Den Schweinfurter Bäumen geht's gut

Sommerlicher Herbst in Niedersachsen       -  Seit Anfang Juli ist in Schweinfurt die Baumschutzverordnung abgeschafft, es gilt das Naturschutzrecht, das Fällungen im Winterhalbjahr erlaubt. Das hat bisher aber nicht dazu geführt, dass die Bürger nun massenhaft auf ihren Grundstücken Bäume fällen.
Foto: Hauke-Christian Dittrich | Seit Anfang Juli ist in Schweinfurt die Baumschutzverordnung abgeschafft, es gilt das Naturschutzrecht, das Fällungen im Winterhalbjahr erlaubt.

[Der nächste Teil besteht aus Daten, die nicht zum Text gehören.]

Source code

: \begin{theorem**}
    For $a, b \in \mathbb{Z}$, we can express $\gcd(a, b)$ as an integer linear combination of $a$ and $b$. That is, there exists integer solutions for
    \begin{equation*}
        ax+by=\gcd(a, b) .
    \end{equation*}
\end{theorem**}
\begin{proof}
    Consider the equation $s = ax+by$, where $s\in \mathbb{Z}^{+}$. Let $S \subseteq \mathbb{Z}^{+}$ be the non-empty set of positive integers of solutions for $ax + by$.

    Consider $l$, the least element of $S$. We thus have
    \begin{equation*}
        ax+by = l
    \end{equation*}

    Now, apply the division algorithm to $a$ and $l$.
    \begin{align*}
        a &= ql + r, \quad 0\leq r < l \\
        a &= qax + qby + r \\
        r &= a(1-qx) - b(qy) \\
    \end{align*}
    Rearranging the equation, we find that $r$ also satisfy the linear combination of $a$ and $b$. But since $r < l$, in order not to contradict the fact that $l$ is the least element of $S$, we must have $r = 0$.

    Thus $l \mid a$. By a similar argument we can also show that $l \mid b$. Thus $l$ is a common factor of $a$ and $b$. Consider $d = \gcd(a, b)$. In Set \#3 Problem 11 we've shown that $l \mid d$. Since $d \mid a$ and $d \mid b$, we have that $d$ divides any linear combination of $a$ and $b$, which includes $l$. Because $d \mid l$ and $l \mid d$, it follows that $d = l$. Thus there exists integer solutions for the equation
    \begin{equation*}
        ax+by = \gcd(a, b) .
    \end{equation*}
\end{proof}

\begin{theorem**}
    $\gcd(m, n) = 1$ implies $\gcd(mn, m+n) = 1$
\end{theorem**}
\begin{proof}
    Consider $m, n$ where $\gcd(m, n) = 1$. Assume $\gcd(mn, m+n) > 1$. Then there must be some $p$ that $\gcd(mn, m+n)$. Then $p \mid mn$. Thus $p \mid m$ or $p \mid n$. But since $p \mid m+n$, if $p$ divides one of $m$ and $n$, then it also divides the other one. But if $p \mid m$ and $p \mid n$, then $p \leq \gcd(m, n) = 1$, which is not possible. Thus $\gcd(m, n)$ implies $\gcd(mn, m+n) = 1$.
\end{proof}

Als in Schweinfurt im Herbst 2017 darüber gestritten wurde, ob es eine Baumschutzverordnung braucht oder nicht, schnellte die Zahl der Idefixe explosionsartig in die Höhe. Die Zahl derjenigen, die wie der treue Begleiter des gallischen Comic-Heldens Obelix ausgewiesene Baumfreunde sind. Jedenfalls hätte man diesen Eindruck haben können angesichts der vielen schlimmstmöglichen Szenarien zu Ungunsten der Schweinfurter Bäume, die im Falle der ersatzlosen Streichung der Baumschutzverordnung prophezeit wurden.

Nun, seit 1. Juli gibt es die Verordnung nicht mehr und die Mehrzahl der Bäume steht noch. Ein „Kettensägenmassaker“ gibt es nicht und scheint sich auch nicht anzubahnen, so der Eindruck von Ordnungsreferent Jan von Lackum. Die Abschaffung der Verordnung war Ausfluss des Bürgerentscheids, bei dem sich zwar die Mehrheit für eine Baumschutzverordnung aussprach, das nötige Quorum aber nicht erreicht wurde. Deswegen trat der ursprüngliche Stadtratsbeschluss, den CSU-Rat Rüdiger Köhler initiiert hatte, in Kraft.

Es gilt das Naturschutzgesetz

Was gilt nun anstelle der Verordnung? „Das deutsche Naturschutzgesetz“, so von Lackum. In diesem sind Bäume nicht grundsätzlich als schützenswert eingestuft, doch kann man auch nicht einfach die Säge nehmen und tabula rasa machen. Zwischen 1. März und 30. September erlaubt das Naturschutzrecht nur Pflegeschnitte, das betrifft nicht nur Bäume, sondern auch Hecken und Sträucher. Grund ist der Artenschutz, man will vor allem nistende Vögel oder Fledermäuse sowie Insekten schützen. Nur im Winterhalbjahr dürfen Bäume gefällt und Hecken stark zurückgeschnitten werden.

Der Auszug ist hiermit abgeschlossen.